Aliyah preps super-luxury projects

Aliyah preps super-luxury projects

Lionel Lee, founder and chief executive of Aliyah Corp, said the company is particularly upbeat about the low-rise housing segment.
Lionel Lee, founder and chief executive of Aliyah Corp, said the company is particularly upbeat about the low-rise housing segment.

The Singaporean Lee brothers, former major shareholders of Raimon Land, are continuing in the Thai property business by launching six super-luxury single detached houses priced from 218 million baht on Phatthanakan Soi 32.

Lionel Lee, founder and chief executive of Aliyah Corp, said he and his brother Adrian set up Aliyah Corp in October 2020 to continue in the Thai luxury residential segment.

"We are confident about this market in Bangkok, particularly the low-rise housing segment as it continues to be strong and benefit from post-Covid demand," said Mr Lee.

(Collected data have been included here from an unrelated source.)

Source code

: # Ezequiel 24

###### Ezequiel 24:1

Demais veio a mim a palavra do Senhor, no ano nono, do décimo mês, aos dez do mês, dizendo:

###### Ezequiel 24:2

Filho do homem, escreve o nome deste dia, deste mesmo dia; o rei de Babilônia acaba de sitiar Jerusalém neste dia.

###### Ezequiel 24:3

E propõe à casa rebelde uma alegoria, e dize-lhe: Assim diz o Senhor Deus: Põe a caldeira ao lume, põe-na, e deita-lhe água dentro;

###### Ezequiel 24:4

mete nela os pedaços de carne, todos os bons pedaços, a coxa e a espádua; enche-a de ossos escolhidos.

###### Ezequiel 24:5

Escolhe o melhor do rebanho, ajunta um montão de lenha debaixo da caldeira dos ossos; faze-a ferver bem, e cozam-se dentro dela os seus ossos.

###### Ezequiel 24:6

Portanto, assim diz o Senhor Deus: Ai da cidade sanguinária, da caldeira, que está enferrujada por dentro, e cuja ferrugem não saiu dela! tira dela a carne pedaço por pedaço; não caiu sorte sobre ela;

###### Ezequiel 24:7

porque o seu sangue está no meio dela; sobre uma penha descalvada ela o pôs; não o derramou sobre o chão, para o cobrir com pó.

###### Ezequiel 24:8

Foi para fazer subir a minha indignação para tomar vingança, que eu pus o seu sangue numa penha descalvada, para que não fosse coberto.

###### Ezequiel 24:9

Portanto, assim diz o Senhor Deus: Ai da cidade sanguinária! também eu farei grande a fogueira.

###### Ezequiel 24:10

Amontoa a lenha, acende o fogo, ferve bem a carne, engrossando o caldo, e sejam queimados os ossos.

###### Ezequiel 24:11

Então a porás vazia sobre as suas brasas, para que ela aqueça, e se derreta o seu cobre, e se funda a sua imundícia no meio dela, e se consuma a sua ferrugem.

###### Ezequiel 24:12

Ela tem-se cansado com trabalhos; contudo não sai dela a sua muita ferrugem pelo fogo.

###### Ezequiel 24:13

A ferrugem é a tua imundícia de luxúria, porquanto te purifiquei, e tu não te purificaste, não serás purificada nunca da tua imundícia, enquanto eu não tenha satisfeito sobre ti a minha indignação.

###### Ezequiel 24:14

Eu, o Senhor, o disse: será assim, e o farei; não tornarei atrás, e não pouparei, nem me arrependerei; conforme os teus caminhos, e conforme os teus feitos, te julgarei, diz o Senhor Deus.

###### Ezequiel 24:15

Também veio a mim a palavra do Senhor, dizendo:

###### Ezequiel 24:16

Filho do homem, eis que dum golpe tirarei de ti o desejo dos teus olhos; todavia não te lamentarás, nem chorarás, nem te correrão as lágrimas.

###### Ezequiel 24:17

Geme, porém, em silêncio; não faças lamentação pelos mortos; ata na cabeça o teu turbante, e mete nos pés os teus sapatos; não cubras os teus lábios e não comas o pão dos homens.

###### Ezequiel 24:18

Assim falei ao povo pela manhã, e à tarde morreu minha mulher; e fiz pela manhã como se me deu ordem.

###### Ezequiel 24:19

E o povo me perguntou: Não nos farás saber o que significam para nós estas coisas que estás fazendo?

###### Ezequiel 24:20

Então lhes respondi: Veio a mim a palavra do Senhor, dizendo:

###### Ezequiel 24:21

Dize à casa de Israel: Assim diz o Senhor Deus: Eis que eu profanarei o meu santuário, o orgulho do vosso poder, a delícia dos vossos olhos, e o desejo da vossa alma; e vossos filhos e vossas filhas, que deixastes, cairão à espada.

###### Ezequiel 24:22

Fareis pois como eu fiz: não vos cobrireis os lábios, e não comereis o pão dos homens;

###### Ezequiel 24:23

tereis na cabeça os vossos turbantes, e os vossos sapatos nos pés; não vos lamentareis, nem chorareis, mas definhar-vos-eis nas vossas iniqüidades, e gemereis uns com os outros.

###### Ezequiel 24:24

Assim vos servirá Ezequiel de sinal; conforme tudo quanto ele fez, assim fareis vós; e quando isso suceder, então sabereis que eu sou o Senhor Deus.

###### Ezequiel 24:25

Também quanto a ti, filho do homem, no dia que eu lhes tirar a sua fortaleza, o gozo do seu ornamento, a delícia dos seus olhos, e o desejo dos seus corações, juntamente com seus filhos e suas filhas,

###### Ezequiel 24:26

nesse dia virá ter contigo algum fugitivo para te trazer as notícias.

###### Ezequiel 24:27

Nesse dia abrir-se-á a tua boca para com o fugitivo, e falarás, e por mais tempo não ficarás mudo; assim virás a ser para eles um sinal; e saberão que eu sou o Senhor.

The Lee family, whose main business is offshore oil and gas services based in Singapore under JS Investments, acquired a 24.97% stake in listed developer Raimon Land from IFA Hotels & Resorts, a Middle East investor, in January 2013.

In September 2020, they sold the entire lot totalling 893 million shares accounting for 21.4% to Mesa Thai Pte, owned by Kwee Liong Tek, chairman of Pontiac Land Group, a Singapore-based real estate developer.

With registered capital of 75 million baht, Aliyah Corp is 49% held by Adrian Lee and 51% by Lionel's wife Ornjira Lamwilai, who is also the company's founder and a well-known actress in Thailand.

The company's first project slated for launch next month is Aliyah Reserve worth 1.4 billion baht, which will be located on a five-rai plot on Phatthanakan Soi 32.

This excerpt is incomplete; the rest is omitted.